The average UK landlord, typically an employed individual, could face an annual NI charge of £722 per property – but this rises to £885 in London.

This figure is derived from an 8% NI contributions applied to the average gross rental income of £10,621, after subtracting typical property maintenance costs of £1,593 per year.

Good landlords leave

The firm’s operations director, Sián Hemming-Metcalfe, said: “Landlords are already trying to guesstimate and juggle any potential financial fallout of the Renters’ Rights Bill, so slapping an NI charge on rental income feels less like policy and more like punishment.

“The private rented sector thrives on stability – tenants need secure homes, landlords need predictable returns.

“Add another layer of tax and all you create is uncertainty, and uncertainty drives good landlords out of the market.

“That doesn’t protect tenants, it weakens an already fragile system.”

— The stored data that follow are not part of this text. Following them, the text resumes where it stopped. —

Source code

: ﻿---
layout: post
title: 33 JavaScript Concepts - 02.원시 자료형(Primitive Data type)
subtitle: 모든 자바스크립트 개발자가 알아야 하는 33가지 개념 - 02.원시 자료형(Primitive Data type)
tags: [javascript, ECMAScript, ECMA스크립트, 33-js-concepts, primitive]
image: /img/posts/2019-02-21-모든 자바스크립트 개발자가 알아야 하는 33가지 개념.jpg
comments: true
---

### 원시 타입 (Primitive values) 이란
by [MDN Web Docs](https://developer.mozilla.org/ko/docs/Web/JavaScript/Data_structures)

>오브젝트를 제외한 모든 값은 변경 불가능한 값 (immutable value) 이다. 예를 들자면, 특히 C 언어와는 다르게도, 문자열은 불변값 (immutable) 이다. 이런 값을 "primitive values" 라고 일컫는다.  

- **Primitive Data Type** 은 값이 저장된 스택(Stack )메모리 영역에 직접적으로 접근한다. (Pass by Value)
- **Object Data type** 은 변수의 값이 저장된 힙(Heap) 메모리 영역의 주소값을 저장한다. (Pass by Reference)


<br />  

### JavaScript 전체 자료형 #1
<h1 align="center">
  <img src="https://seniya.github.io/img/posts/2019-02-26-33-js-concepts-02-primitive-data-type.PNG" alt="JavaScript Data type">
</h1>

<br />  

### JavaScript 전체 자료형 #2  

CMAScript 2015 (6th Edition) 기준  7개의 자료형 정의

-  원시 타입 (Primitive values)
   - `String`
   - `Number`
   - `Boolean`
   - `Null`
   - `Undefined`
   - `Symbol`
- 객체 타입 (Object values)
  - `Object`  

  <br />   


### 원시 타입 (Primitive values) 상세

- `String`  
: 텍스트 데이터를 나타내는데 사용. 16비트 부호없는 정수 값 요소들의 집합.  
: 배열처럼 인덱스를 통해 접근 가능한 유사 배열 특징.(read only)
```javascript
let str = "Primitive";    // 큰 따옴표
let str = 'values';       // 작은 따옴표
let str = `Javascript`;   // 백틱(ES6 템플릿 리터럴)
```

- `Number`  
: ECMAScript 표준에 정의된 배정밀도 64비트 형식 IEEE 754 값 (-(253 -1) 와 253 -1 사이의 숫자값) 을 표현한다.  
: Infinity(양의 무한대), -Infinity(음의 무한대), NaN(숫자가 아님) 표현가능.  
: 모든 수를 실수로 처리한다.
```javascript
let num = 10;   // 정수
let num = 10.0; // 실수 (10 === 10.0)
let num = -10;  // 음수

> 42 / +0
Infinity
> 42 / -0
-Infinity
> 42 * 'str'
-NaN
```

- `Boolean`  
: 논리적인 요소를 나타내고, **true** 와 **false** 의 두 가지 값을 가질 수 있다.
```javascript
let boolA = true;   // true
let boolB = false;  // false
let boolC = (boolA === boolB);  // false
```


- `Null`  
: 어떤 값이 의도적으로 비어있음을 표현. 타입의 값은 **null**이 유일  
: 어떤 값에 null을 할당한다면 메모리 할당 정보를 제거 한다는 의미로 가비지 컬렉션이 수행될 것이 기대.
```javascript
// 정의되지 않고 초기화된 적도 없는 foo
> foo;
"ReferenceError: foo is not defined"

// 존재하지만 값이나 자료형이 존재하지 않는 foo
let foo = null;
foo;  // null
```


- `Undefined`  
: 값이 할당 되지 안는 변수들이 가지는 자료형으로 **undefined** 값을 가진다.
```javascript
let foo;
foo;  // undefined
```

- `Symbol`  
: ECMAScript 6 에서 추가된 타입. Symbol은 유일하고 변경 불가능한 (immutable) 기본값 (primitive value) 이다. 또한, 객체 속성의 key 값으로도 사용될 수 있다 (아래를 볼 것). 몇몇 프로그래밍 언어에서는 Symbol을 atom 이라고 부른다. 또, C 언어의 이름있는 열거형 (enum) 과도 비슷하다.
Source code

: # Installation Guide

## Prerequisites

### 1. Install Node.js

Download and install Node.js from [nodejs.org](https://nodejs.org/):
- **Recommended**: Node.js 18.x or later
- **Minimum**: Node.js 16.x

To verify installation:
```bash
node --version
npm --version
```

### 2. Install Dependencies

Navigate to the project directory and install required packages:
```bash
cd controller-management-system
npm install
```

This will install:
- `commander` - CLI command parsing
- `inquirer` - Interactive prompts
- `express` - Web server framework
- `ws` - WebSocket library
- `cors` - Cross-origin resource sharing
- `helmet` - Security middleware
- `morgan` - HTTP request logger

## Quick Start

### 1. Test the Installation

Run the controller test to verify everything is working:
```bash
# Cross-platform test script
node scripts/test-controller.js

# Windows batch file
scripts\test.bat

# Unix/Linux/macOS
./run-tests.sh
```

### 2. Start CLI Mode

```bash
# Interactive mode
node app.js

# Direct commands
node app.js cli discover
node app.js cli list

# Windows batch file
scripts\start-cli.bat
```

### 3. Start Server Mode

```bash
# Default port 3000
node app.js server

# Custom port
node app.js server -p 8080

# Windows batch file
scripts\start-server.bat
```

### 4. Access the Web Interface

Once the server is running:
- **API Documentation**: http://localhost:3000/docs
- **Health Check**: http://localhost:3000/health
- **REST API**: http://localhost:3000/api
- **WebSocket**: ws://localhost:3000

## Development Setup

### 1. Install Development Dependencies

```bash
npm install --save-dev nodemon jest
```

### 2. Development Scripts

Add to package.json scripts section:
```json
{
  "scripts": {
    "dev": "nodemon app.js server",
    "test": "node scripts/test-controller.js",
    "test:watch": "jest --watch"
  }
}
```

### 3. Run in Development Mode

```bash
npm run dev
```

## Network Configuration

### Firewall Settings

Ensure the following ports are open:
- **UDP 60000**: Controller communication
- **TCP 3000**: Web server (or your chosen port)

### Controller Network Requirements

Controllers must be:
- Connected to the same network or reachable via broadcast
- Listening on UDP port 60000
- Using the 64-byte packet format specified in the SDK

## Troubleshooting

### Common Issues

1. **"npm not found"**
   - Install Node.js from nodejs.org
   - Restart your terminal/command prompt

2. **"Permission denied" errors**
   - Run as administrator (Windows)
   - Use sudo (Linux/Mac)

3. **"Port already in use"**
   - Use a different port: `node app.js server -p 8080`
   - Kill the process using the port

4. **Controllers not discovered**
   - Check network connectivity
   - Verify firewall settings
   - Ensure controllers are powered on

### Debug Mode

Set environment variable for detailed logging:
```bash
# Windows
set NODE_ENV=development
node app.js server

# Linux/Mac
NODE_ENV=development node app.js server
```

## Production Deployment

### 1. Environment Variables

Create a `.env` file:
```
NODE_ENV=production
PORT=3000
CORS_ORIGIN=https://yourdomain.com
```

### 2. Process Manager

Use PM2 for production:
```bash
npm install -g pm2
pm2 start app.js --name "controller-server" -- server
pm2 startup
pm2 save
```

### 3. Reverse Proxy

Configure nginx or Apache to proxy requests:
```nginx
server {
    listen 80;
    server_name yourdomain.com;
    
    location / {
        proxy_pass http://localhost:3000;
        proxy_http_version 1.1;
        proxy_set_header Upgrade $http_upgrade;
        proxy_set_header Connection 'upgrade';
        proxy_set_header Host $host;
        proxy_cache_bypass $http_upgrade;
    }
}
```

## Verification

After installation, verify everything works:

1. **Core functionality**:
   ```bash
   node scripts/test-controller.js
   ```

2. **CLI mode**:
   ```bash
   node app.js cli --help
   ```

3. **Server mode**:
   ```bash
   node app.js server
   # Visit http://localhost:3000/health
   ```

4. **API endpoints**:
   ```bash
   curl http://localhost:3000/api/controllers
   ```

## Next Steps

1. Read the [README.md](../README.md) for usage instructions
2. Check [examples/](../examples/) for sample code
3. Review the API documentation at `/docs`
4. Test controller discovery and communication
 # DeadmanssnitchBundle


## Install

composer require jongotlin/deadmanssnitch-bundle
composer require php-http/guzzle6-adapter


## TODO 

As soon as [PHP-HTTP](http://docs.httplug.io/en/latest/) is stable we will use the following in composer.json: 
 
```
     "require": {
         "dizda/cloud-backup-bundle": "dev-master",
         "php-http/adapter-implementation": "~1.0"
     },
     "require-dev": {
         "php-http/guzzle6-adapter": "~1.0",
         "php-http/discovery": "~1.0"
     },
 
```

She added: “If the Government is serious about raising standards, it should be focusing on ways of maintaining the protections and standards that tenants are being promised and backing landlords to deliver, not taxing them into retreat.”

London faces biggest bill

However, the impact of the NI levy on rental income varies with London landlords expected to bear the heaviest burden.

In the capital, landlords face an estimated NI bill of £885 per property, based on a post-maintenance rental income of £11,060.

In the East of England, the average bill would be £802 and in the South East it’s £792.

Landlords in the South West face a £750 bill, in the North East it would be £684, in the East Midlands is £680 and in the West Midlands it would be £677.

In the North West the NI contribution would be £646, Wales it is £608, and Yorkshire and the Humber it’s £606.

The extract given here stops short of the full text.